- Given data
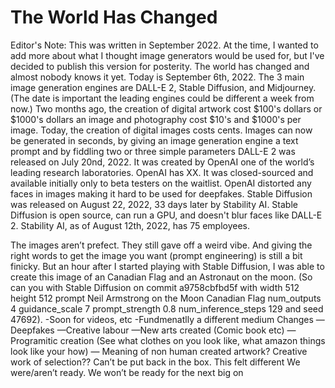 # The World Has Changed

Editor's Note: This was written in September 2022. At the time, I wanted to add more about what I thought image generators would be used for, but I've decided to publish this version for posterity.
The world has changed and almost nobody knows it yet.
Today is September 6th, 2022. The 3 main image generation engines are DALL-E 2, Stable Diffusion, and Midjourney. (The date is important the leading engines could be different a week from now.)
Two months ago, the creation of digital artwork cost $100's dollars or $1000's dollars an image and photography cost $10's and $1000's per image. Today, the creation of digital images costs cents. Images can now be generated in seconds, by giving an image generation engine a text prompt and by fiddling two or three simple parameters
DALL-E 2 was released on July 20nd, 2022. It was created by OpenAI one of the world’s leading research laboratories. OpenAI has XX. It was closed-sourced and available initially only to beta testers on the waitlist. OpenAI distorted any faces in images making it hard to be used for deepfakes.
Stable Diffusion was released on August 22, 2022, 33 days later by Stability AI. Stable Diffusion is open source, can run a GPU, and doesn't blur faces like DALL-E 2. Stability AI, as of August 12th, 2022, has 75 employees.

The images aren’t prefect. They still gave off a weird vibe. And giving the right words to get the image you want (prompt engineering) is still a bit finicky. But an hour after I started playing with Stable Diffusion, I was able to create this image of an Canadian Flag and an Astronaut on the moon. (So can you with Stable Diffusion on commit a9758cbfbd5f with width 512 height 512 prompt Neil Armstrong on the Moon Canadian Flag num_outputs 4 guidance_scale 7 prompt_strength 0.8 num_inference_steps 129 and seed 47692).
-Soon for videos, etc
-Fundmenatlly a different medium
Changes
—Deepfakes
—Creative labour
—New arts created (Comic book etc)
—Programitic creation (See what clothes on you look like, what amazon things look like your how)
— Meaning of non human created artwork? Creative work of selection??
Can’t be put back in the box.
This felt different
We were/aren’t ready. We won’t be ready for the next big on
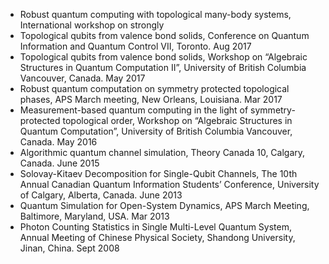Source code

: * Robust quantum computing with topological many-body systems, International workshop on strongly 
* Topological qubits from valence bond solids, Conference on Quantum Information and Quantum Control VII, Toronto. Aug 2017
* Topological qubits from valence bond solids, Workshop on “Algebraic Structures in Quantum Computation II”, University of
British Columbia Vancouver, Canada. May 2017
* Robust quantum computation on symmetry protected topological phases, APS March meeting, New Orleans, Louisiana. Mar 2017
* Measurement-based quantum computing in the light of symmetry-protected topological order, Workshop on “Algebraic Structures in Quantum Computation”, University of British Columbia Vancouver, Canada. May 2016
* Algorithmic quantum channel simulation, Theory Canada 10, Calgary, Canada. June 2015
* Solovay-Kitaev Decomposition for Single-Qubit Channels, The 10th Annual Canadian Quantum Information Students’ Conference, University
of Calgary, Alberta, Canada. June 2013
* Quantum Simulation for Open-System Dynamics, APS March Meeting, Baltimore, Maryland, USA. Mar 2013
* Photon Counting Statistics in Single Multi-Level Quantum System, Annual Meeting of Chinese Physical Society, Shandong University, Jinan, China. Sept 2008
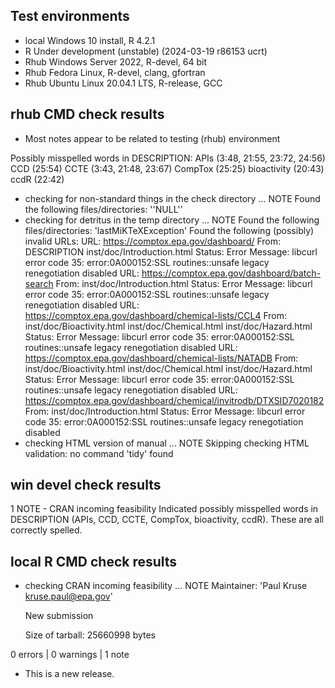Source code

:## Test environments

* local Windows 10 install, R 4.2.1
* R Under development (unstable) (2024-03-19 r86153 ucrt)
* Rhub Windows Server 2022, R-devel, 64 bit
* Rhub Fedora Linux, R-devel, clang, gfortran
* Rhub Ubuntu Linux 20.04.1 LTS, R-release, GCC


## rhub CMD check results
- Most notes appear to be related to testing (rhub) environment

Possibly misspelled words in DESCRIPTION:
  APIs (3:48, 21:55, 23:72, 24:56)
  CCD (25:54)
  CCTE (3:43, 21:48, 23:67)
  CompTox (25:25)
  bioactivity (20:43)
  ccdR (22:42)

* checking for non-standard things in the check directory ... NOTE
Found the following files/directories:
  ''NULL''
* checking for detritus in the temp directory ... NOTE
Found the following files/directories:
  'lastMiKTeXException'
Found the following (possibly) invalid URLs:
  URL: https://comptox.epa.gov/dashboard/
    From: DESCRIPTION
          inst/doc/Introduction.html
    Status: Error
    Message: libcurl error code 35:
      	error:0A000152:SSL routines::unsafe legacy renegotiation disabled
  URL: https://comptox.epa.gov/dashboard/batch-search
    From: inst/doc/Introduction.html
    Status: Error
    Message: libcurl error code 35:
      	error:0A000152:SSL routines::unsafe legacy renegotiation disabled
  URL: https://comptox.epa.gov/dashboard/chemical-lists/CCL4
    From: inst/doc/Bioactivity.html
          inst/doc/Chemical.html
          inst/doc/Hazard.html
    Status: Error
    Message: libcurl error code 35:
      	error:0A000152:SSL routines::unsafe legacy renegotiation disabled
  URL: https://comptox.epa.gov/dashboard/chemical-lists/NATADB
    From: inst/doc/Bioactivity.html
          inst/doc/Chemical.html
          inst/doc/Hazard.html
    Status: Error
    Message: libcurl error code 35:
      	error:0A000152:SSL routines::unsafe legacy renegotiation disabled
  URL: https://comptox.epa.gov/dashboard/chemical/invitrodb/DTXSID7020182
    From: inst/doc/Introduction.html
    Status: Error
    Message: libcurl error code 35:
      	error:0A000152:SSL routines::unsafe legacy renegotiation disabled
* checking HTML version of manual ... NOTE
Skipping checking HTML validation: no command 'tidy' found



## win devel check results
1 NOTE - CRAN incoming feasibility
Indicated possibly misspelled words in DESCRIPTION (APIs, CCD, CCTE, CompTox, bioactivity, ccdR). These are all correctly spelled.


## local R CMD check results

* checking CRAN incoming feasibility ... NOTE
  Maintainer: 'Paul Kruse <kruse.paul@epa.gov>'
  
  New submission
  
  Size of tarball: 25660998 bytes

0 errors | 0 warnings | 1 note

* This is a new release.
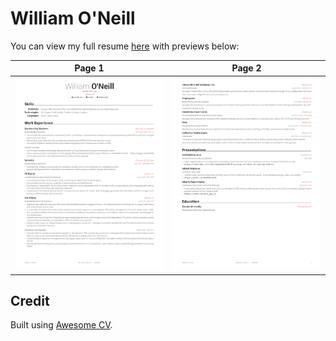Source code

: William O'Neill
===

You can view my full resume [here](WilliamONeill.pdf) with previews below:

| Page 1 | Page 2 |
|:---:|:---:|
| [![Résumé](WilliamONeill-1.png)](WilliamONeill.pdf)  | [![Résumé](WilliamONeill-2.png)](WilliamONeill.pdf) |


## Credit

Built using [Awesome CV](https://github.com/posquit0/Awesome-CV).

- Requirement
Without copying any picture, write out the entries exactly.

- Output for this exercise
 # The World Has Changed

Editor's Note: This was written in September 2022. At the time, I wanted to add more about what I thought image generators would be used for, but I've decided to publish this version for posterity.
The world has changed and almost nobody knows it yet.
Today is September 6th, 2022. The 3 main image generation engines are DALL-E 2, Stable Diffusion, and Midjourney. (The date is important the leading engines could be different a week from now.)
Two months ago, the creation of digital artwork cost $100's dollars or $1000's dollars an image and photography cost $10's and $1000's per image. Today, the creation of digital images costs cents. Images can now be generated in seconds, by giving an image generation engine a text prompt and by fiddling two or three simple parameters
DALL-E 2 was released on July 20nd, 2022. It was created by OpenAI one of the world’s leading research laboratories. OpenAI has XX. It was closed-sourced and available initially only to beta testers on the waitlist. OpenAI distorted any faces in images making it hard to be used for deepfakes.
Stable Diffusion was released on August 22, 2022, 33 days later by Stability AI. Stable Diffusion is open source, can run a GPU, and doesn't blur faces like DALL-E 2. Stability AI, as of August 12th, 2022, has 75 employees.

The images aren’t prefect. They still gave off a weird vibe. And giving the right words to get the image you want (prompt engineering) is still a bit finicky. But an hour after I started playing with Stable Diffusion, I was able to create this image of an Canadian Flag and an Astronaut on the moon. (So can you with Stable Diffusion on commit a9758cbfbd5f with width 512 height 512 prompt Neil Armstrong on the Moon Canadian Flag num_outputs 4 guidance_scale 7 prompt_strength 0.8 num_inference_steps 129 and seed 47692).
-Soon for videos, etc
-Fundmenatlly a different medium
Changes
—Deepfakes
—Creative labour
—New arts created (Comic book etc)
—Programitic creation (See what clothes on you look like, what amazon things look like your how)
— Meaning of non human created artwork? Creative work of selection??
Can’t be put back in the box.
This felt different
We were/aren’t ready. We won’t be ready for the next big on
Source code

: * Robust quantum computing with topological many-body systems, International workshop on strongly 
* Topological qubits from valence bond solids, Conference on Quantum Information and Quantum Control VII, Toronto. Aug 2017
* Topological qubits from valence bond solids, Workshop on “Algebraic Structures in Quantum Computation II”, University of
British Columbia Vancouver, Canada. May 2017
* Robust quantum computation on symmetry protected topological phases, APS March meeting, New Orleans, Louisiana. Mar 2017
* Measurement-based quantum computing in the light of symmetry-protected topological order, Workshop on “Algebraic Structures in Quantum Computation”, University of British Columbia Vancouver, Canada. May 2016
* Algorithmic quantum channel simulation, Theory Canada 10, Calgary, Canada. June 2015
* Solovay-Kitaev Decomposition for Single-Qubit Channels, The 10th Annual Canadian Quantum Information Students’ Conference, University
of Calgary, Alberta, Canada. June 2013
* Quantum Simulation for Open-System Dynamics, APS March Meeting, Baltimore, Maryland, USA. Mar 2013
* Photon Counting Statistics in Single Multi-Level Quantum System, Annual Meeting of Chinese Physical Society, Shandong University, Jinan, China. Sept 2008
Source code

:## Test environments

* local Windows 10 install, R 4.2.1
* R Under development (unstable) (2024-03-19 r86153 ucrt)
* Rhub Windows Server 2022, R-devel, 64 bit
* Rhub Fedora Linux, R-devel, clang, gfortran
* Rhub Ubuntu Linux 20.04.1 LTS, R-release, GCC


## rhub CMD check results
- Most notes appear to be related to testing (rhub) environment

Possibly misspelled words in DESCRIPTION:
  APIs (3:48, 21:55, 23:72, 24:56)
  CCD (25:54)
  CCTE (3:43, 21:48, 23:67)
  CompTox (25:25)
  bioactivity (20:43)
  ccdR (22:42)

* checking for non-standard things in the check directory ... NOTE
Found the following files/directories:
  ''NULL''
* checking for detritus in the temp directory ... NOTE
Found the following files/directories:
  'lastMiKTeXException'
Found the following (possibly) invalid URLs:
  URL: https://comptox.epa.gov/dashboard/
    From: DESCRIPTION
          inst/doc/Introduction.html
    Status: Error
    Message: libcurl error code 35:
      	error:0A000152:SSL routines::unsafe legacy renegotiation disabled
  URL: https://comptox.epa.gov/dashboard/batch-search
    From: inst/doc/Introduction.html
    Status: Error
    Message: libcurl error code 35:
      	error:0A000152:SSL routines::unsafe legacy renegotiation disabled
  URL: https://comptox.epa.gov/dashboard/chemical-lists/CCL4
    From: inst/doc/Bioactivity.html
          inst/doc/Chemical.html
          inst/doc/Hazard.html
    Status: Error
    Message: libcurl error code 35:
      	error:0A000152:SSL routines::unsafe legacy renegotiation disabled
  URL: https://comptox.epa.gov/dashboard/chemical-lists/NATADB
    From: inst/doc/Bioactivity.html
          inst/doc/Chemical.html
          inst/doc/Hazard.html
    Status: Error
    Message: libcurl error code 35:
      	error:0A000152:SSL routines::unsafe legacy renegotiation disabled
  URL: https://comptox.epa.gov/dashboard/chemical/invitrodb/DTXSID7020182
    From: inst/doc/Introduction.html
    Status: Error
    Message: libcurl error code 35:
      	error:0A000152:SSL routines::unsafe legacy renegotiation disabled
* checking HTML version of manual ... NOTE
Skipping checking HTML validation: no command 'tidy' found



## win devel check results
1 NOTE - CRAN incoming feasibility
Indicated possibly misspelled words in DESCRIPTION (APIs, CCD, CCTE, CompTox, bioactivity, ccdR). These are all correctly spelled.


## local R CMD check results

* checking CRAN incoming feasibility ... NOTE
  Maintainer: 'Paul Kruse <kruse.paul@epa.gov>'
  
  New submission
  
  Size of tarball: 25660998 bytes

0 errors | 0 warnings | 1 note

* This is a new release.
Source code

: William O'Neill
===

You can view my full resume [here](WilliamONeill.pdf) with previews below:

| Page 1 | Page 2 |
|:---:|:---:|
| [![Résumé](WilliamONeill-1.png)](WilliamONeill.pdf)  | [![Résumé](WilliamONeill-2.png)](WilliamONeill.pdf) |


## Credit

Built using [Awesome CV](https://github.com/posquit0/Awesome-CV).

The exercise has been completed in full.